Starlink’s new $40 Residential 100 Mbps tier is the company’s most aggressive attempt yet to position satellite broadband as a mainstream alternative for U.S. households. The move resets expectations in a market long dominated by fibre and cable incumbents.
While the new price point does not match fibre on raw performance, it creates a strategic opening in regions where terrestrial deployment is slow, expensive, or grid‑locked by local monopolies.
This article reviews pricing, availability, capacity trends, and competitive implications to understand where Starlink fits and where it doesn’t within the broader broadband market.
Pricing & Speed Landscape
Starlink’s New Structure
Starlink now has three core residential tiers:
- $40/mo — Residential 100 Mbps (capped at 100 Mbps, unlimited data, $0 kit in select regions)
- $80/mo — Residential Lite (80–200 Mbps typical, deprioritized during peak hours)
- $120/mo — Standard Residential (135–305+ Mbps typical)
The $40 tier eliminates Starlink’s historical equipment cost, previously a ~$349+ barrier, making the total cost of ownership competitive with entry-level cable plans.
Terrestrial Comparison
Fibre and cable still deliver far more throughput per dollar:
- AT&T Fiber 1 Gbps: ~$55–$80/mo, symmetrical speeds
- Xfinity Cable 300 Mbps: ~$40–$55/mo
- Spectrum Internet: ~$30 promo / ~$60 standard for 100 Mbps
High-Level Comparison Table
| Provider | Price | Download | Upload | Data Cap |
|---|---|---|---|---|
| Starlink 100 Mbps | $40 | 100 Mbps | 15–35 Mbps | Unlimited |
| Xfinity 300 Mbps | $40–$55 | 300 Mbps | 10–20 Mbps | None |
| AT&T Fiber 300 | $42 | 300 Mbps | 300 Mbps | None |
| AT&T Fiber 1 Gbps | $55–$80 | 940+ Mbps | 940+ Mbps | None |
Key Insight: Price parity exists only at the 100 Mbps level. Fibre remains unmatched in performance, especially on uploads.
Strategic Context
The $40 tier is not designed to undercut fibre head‑on. It serves three functions:
- Monetizes unused satellite capacity in low‑demand regions.

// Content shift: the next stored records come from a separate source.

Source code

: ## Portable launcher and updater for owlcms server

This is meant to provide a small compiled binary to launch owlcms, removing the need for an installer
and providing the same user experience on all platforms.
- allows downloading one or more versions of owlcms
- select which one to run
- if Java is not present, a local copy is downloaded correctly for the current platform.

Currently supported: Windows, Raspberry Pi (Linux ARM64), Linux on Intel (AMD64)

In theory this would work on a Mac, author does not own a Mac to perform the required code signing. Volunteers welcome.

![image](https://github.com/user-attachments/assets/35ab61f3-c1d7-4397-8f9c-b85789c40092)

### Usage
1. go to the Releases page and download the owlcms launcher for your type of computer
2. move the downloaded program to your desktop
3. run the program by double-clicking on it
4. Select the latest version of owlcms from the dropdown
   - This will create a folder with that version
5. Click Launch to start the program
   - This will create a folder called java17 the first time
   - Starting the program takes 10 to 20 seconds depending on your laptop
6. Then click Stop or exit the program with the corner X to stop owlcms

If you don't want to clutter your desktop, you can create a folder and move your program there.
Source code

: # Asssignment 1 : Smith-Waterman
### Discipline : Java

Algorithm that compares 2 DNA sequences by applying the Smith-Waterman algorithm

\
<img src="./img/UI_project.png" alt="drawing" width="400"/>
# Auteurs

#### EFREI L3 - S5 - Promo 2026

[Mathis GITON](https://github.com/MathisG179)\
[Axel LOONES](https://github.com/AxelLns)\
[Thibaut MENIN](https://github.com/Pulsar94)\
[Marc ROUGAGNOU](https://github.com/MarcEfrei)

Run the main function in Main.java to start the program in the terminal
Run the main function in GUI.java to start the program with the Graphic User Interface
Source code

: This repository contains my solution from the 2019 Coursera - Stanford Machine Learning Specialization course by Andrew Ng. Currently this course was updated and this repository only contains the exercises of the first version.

- Meets the 100/20 Mbps eligibility benchmark for federal BEAD broadband subsidies, which define 100/20 Mbps and sub-100 ms latency as the minimum performance floor for funded projects.
- Expands Starlink’s marketing anchor (“plans start at $40”) while offering higher tiers in congested areas.
This positions Starlink as a value‑driven option where fibre is either unavailable or prohibitively expensive to deploy.
Satellite Constellation Growth
Deployment Scale
Starlink has approximately 7,800 operational satellites, up from the number the company reported in its 2024 network update.
Capacity Evolution
Generational upgrades show major efficiency gains, based on the capacity figures Starlink published in its 2024 network progress report:
- V1.5: ~24 Gbps
- V2 Mini: ~96 Gbps
- V3 (planned 2026+): ~1 Tbps target
Competitive Positioning: Amazon Kuiper
Kuiper is beginning deployment but remains far behind. Amazon has authorization to deploy a 3,236-satellite Kuiper constellation and is still in the early launch phase, so the network is unlikely to challenge Starlink’s scale until the late decade.
Starlink maintains a significant first‑mover advantage, especially in rural and mobile markets.
Mapping Residential Lite Across Countries
United States: Wide ‘white coverage’ areas (zones where Residential + Lite/100 Mbps are both available).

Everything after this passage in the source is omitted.